→ **WHAT THE TASK ASKS**: Where a line in the material below has the string "Vaswani", please report it.

→ **RAW DATA**:
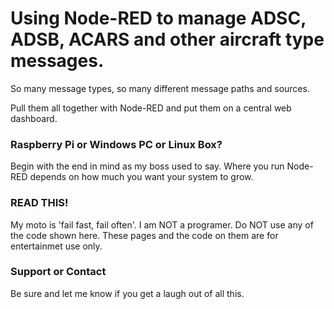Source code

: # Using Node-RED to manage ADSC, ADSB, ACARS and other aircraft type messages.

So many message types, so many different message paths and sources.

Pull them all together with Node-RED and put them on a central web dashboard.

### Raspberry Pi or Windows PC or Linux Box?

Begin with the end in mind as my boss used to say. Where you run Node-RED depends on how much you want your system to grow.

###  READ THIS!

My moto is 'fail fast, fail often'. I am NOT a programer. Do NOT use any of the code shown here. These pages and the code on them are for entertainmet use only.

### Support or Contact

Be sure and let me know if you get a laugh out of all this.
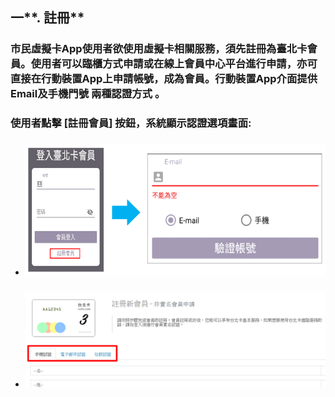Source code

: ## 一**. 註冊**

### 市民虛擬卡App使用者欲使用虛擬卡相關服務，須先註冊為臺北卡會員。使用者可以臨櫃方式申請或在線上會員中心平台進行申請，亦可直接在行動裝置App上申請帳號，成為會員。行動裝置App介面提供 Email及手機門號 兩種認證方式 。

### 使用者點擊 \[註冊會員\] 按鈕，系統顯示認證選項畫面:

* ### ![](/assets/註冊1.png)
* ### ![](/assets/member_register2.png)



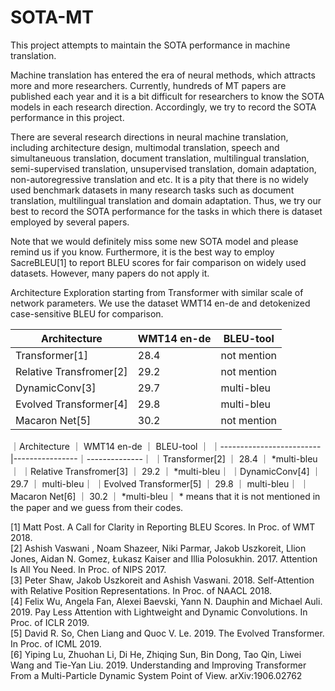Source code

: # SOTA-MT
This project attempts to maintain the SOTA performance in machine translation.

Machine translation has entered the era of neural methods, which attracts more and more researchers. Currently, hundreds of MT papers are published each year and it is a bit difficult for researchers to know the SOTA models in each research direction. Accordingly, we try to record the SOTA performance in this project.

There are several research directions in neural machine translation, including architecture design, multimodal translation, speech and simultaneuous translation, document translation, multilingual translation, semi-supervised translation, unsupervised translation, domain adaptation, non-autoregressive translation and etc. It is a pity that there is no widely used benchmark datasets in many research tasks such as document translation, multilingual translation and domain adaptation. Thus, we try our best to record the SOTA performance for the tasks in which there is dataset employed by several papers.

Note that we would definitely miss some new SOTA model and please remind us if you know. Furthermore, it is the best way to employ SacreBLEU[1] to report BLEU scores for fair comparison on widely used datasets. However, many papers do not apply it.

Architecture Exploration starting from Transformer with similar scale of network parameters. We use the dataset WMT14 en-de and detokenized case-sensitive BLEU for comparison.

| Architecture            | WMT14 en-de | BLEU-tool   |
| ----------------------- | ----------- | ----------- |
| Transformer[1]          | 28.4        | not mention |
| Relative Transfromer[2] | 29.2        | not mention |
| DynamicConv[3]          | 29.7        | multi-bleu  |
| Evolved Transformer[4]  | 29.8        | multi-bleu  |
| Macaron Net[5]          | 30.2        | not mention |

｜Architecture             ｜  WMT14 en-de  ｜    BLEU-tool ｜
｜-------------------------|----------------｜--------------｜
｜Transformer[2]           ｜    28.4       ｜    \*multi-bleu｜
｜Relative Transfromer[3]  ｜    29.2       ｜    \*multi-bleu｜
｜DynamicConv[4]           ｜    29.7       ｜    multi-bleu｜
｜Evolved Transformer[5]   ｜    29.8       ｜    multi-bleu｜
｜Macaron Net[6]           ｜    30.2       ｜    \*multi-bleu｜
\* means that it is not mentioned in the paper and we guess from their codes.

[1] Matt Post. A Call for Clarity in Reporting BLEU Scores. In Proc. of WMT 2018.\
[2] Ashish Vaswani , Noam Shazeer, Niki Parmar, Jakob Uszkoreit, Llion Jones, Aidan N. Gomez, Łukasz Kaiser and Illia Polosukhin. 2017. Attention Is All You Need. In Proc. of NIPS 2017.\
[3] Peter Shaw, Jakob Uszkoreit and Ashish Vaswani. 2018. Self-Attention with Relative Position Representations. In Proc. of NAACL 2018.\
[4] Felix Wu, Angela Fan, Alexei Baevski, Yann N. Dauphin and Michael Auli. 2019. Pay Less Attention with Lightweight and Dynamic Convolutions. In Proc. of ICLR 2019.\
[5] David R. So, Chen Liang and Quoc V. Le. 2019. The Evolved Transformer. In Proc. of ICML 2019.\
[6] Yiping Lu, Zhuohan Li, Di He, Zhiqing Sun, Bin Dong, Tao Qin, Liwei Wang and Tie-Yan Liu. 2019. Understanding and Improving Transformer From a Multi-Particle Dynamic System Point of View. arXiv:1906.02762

→ **OUTPUT OF THE EXERCISE**:
[2] Ashish Vaswani , Noam Shazeer, Niki Parmar, Jakob Uszkoreit, Llion Jones, Aidan N. Gomez, Łukasz Kaiser and Illia Polosukhin. 2017. Attention Is All You Need. In Proc. of NIPS 2017.\
[3] Peter Shaw, Jakob Uszkoreit and Ashish Vaswani. 2018. Self-Attention with Relative Position Representations. In Proc. of NAACL 2018.\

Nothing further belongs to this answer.